CNA Explains: Singapore's revised healthcare subsidies – what you need to know
What are the services covered by the increased relief and who's eligible? CNA's Vanessa Lim breaks it down.
SINGAPORE: More people in Singapore will qualify for public healthcare subsidies; and more financial relief will be offered in community and palliative care settings, after changes that took effect from Tuesday (Oct 1).
The Ministry of Health (MOH) said the aim was to improve affordability for patients and ensure greater continuity of care across acute and community settings.
What are the services and products covered?
- MediShield Life and CareShield Life insurance premiums
- The Community Health Assist Scheme (CHAS) subsidising lower-income and senior Singaporeans
- Subsidies at publicly funded hospitals
- Subsidies for palliative care services
- Subsidies for residential and non-residential long-term care services
- Subsidies for community haemodialysis and peritoneal dialysis
- Subsidies for standard drug list as well as high-cost drugs under the Medication Assistance Fund
- Seniors’ mobility and enabling fund, for devices like wheelchairs and hearing aids
- Home caregiving grant
- Interim disability assistance scheme programme for the elderly
- ElderFund scheme for the disabled lower-income
What exactly are the changes?
They have to do with monthly PCHI - that's per capita household income - which is calculated by dividing total gross household monthly income by total number of family members in a household.
MOH raised PCHI thresholds for healthcare schemes and grants that are means-tested; across the subsidy tiers. The increases range from S$100 to S$800.
For example, patients with a PCHI of S$2,100 will be eligible for 80 per cent subsidy for C and B2 wards at public hospitals. Previously, their PCHI would have had to be not more than S$1,800.
Those with a PCHI of S$1,500 and below will qualify for a CHAS blue card, which provides the most subsidies out of three tiers. Previously, only those with a PCHI of S$1,200 and below qualified for this.
The qualifying PCHI for the highest MediShield Life and CareShield Life health insurance premium subsidies was also raised from S$1,200 to S$1,500.
Additionally, MOH raised means-tested subsidy rates for community hospitals and palliative care services (in both hospitals and community) to match those at acute hospitals.
For inpatient care at community hospitals, Singaporeans will receive subsidies of at least 50 per cent, up from 30 per cent in the past.
Starting from Dec 1, MOH will also progressively expand a list of subsidised diagnostic services at community hospitals, to eventually align with those at acute hospitals. These services will include CT and MRI scans.

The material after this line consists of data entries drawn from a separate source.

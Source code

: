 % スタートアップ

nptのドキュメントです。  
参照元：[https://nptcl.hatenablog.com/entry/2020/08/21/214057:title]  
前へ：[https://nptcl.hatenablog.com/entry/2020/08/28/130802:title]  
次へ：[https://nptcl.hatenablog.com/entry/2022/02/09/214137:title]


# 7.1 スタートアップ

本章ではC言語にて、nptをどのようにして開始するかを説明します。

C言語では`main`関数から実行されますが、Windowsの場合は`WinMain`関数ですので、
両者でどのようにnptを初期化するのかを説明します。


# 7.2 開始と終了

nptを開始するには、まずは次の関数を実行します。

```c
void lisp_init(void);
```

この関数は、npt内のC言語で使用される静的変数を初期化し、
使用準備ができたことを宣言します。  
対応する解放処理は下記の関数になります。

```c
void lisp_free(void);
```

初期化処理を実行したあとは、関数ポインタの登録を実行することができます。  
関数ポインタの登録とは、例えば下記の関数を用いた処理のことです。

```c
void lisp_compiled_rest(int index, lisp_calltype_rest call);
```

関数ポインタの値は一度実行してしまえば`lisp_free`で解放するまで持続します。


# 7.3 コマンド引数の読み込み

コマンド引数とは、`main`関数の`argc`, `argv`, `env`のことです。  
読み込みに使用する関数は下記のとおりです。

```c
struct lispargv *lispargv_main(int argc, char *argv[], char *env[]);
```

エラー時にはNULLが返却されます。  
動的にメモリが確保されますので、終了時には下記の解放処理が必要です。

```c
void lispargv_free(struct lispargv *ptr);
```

For palliative care services, all Singaporeans - regardless of their monthly PCHI - will receive subsidies of at least 50 per cent. The qualifying monthly PCHI for the highest subsidy was raised from S$800 to S$2,100.
Previously, there were subsidies of up to 75 per cent for inpatient palliative care and up to 80 per cent for home palliative and day hospice care, but there were some patients who did not receive any subsidies.
Who's eligible?
Singapore citizens and permanent residents qualify for means-tested subsidies and grants, though the subsidy cap differs.

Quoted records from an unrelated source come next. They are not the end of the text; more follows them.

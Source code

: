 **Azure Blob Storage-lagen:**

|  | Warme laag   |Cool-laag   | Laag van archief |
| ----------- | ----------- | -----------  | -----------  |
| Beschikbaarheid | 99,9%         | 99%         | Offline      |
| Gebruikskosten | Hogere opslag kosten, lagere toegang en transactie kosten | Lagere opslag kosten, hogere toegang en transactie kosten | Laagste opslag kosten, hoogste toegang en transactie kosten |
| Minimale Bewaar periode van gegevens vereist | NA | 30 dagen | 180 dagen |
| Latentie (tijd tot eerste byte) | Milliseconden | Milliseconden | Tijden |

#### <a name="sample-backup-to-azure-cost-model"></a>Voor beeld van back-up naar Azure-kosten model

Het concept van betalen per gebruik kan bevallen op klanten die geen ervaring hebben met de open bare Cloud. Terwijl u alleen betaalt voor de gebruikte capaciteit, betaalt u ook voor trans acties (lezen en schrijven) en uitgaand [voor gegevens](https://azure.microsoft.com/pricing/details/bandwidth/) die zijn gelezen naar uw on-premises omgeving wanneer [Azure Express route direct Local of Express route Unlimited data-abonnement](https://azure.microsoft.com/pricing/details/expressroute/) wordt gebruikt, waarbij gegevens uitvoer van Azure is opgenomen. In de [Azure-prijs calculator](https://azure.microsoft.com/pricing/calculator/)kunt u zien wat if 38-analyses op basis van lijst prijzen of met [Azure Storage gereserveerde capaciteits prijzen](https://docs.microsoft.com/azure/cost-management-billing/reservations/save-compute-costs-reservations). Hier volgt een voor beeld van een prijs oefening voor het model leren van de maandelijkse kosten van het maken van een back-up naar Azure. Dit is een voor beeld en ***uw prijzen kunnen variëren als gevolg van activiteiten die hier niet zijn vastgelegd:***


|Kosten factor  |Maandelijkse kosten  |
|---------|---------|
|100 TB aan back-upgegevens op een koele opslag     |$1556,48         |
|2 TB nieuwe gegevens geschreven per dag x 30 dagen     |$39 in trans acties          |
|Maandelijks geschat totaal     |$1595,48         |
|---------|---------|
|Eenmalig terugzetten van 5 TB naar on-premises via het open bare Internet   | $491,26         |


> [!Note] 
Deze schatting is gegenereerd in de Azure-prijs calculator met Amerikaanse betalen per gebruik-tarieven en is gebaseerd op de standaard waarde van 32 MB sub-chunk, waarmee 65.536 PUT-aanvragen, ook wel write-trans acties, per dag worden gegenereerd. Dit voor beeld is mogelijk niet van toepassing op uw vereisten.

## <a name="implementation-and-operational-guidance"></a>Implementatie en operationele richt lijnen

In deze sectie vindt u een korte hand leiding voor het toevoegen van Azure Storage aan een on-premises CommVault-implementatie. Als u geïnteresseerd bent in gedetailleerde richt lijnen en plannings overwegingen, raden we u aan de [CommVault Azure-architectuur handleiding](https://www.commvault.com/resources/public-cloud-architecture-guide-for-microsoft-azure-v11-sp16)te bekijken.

For instance, citizens are eligible for up to 80 per cent subsidies for inpatient sub-acute and and rehabilitative care at government-funded community hospitals, as well as palliative care services by government-funded providers.
For permanent residents, it's up to 50 per cent.

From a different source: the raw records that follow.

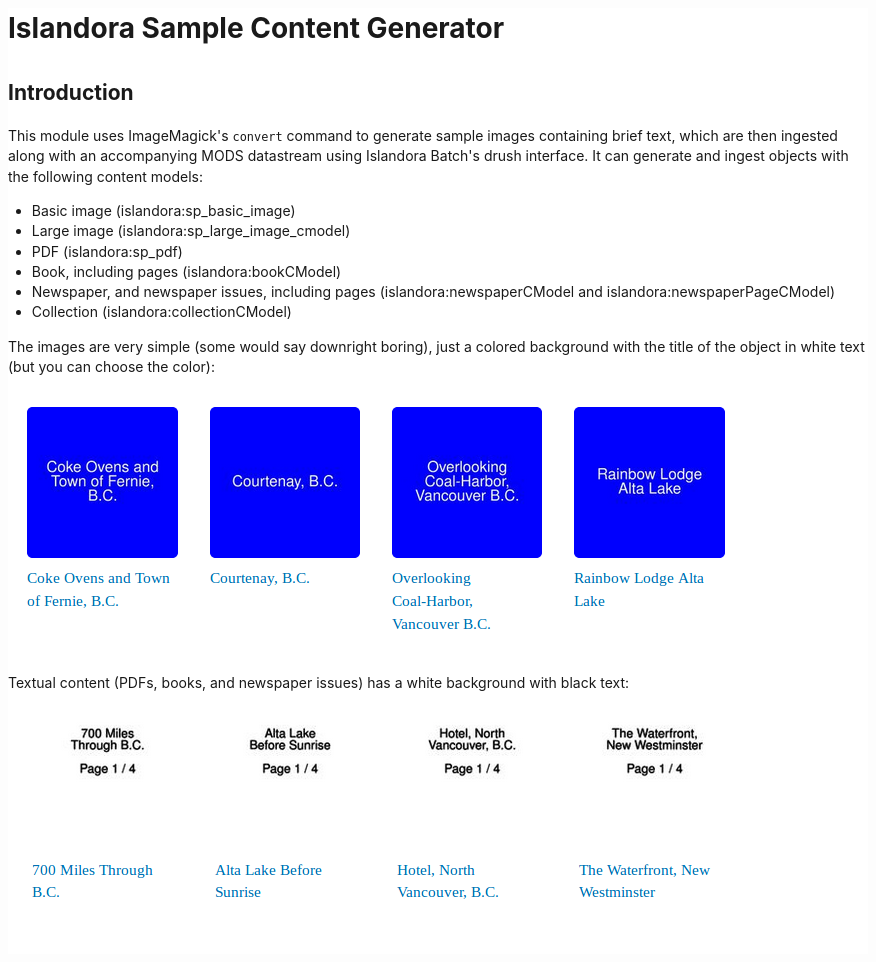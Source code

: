 # Islandora Sample Content Generator

## Introduction

This module uses ImageMagick's `convert` command to generate sample images containing brief text, which are then ingested along with an accompanying MODS datastream using Islandora Batch's drush interface. It can generate and ingest objects with the following content models:

* Basic image (islandora:sp_basic_image)
* Large image (islandora:sp_large_image_cmodel)
* PDF (islandora:sp_pdf)
* Book, including pages (islandora:bookCModel)
* Newspaper, and newspaper issues, including pages (islandora:newspaperCModel and islandora:newspaperPageCModel)
* Collection (islandora:collectionCModel)

The images are very simple (some would say downright boring), just a colored background with the title of the object in white text (but you can choose the color):

![Islandora Sample Content Generator thumbnails for images](images/scg_sample_images.png)

Textual content (PDFs, books, and newspaper issues) has a white background with black text:

![Islandora Sample Content Generator thumbnails for paged content](images/scg_sample_pdfs.png)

No action is needed on the part of patients, as healthcare service providers and scheme administrators will automatically extend the subsidies and grants to those eligible.
Existing CHAS cardholders who are eligible for a card with higher subsidies will also be automatically issued new ones.
What's the impact?
More people - up to 1.1 million Singapore residents, according to MOH - will benefit from increased subsidies.
The increased subsidies for community hospitals also aims to encourage “right-siting” of patients, which refers to providing appropriate medical care wherever cost is the lowest possible.
In a speech on Monday, Health Minister Ong Ye Kung noted that some patients could be reluctant to move to community care settings because they feel more assured of government financial support in acute hospitals.
The latest changes, along with increased community care capacity and the rollout of Healthier SG and Age Well SG, point to a significant shift in focus from hospitals to community and home settings, said Mr Ong.
Plans for the higher subsidies were actually announced earlier this year, during the Budget by then-Deputy Prime Minister Lawrence Wong. He said then that the changes will cost the government an extra S$300 million a year.
Public health specialist Jeremy Lim said that in the grand scheme of things, this additional spending is not a “large sum” compared to the overall national budget for healthcare. MOH's revised expenditure for last year came up to nearly S$18 billion.
“What’s important is that the monies help to allay citizens’ concerns about healthcare affordability and increase accessibility,” said Assoc Prof Lim.
“Ideally, citizens then access these services earlier, have better outcomes and have the peace of mind about affordability.”
And on a wider level, this could improve efficiency and lead to savings from avoiding late diagnosis and complications, he added.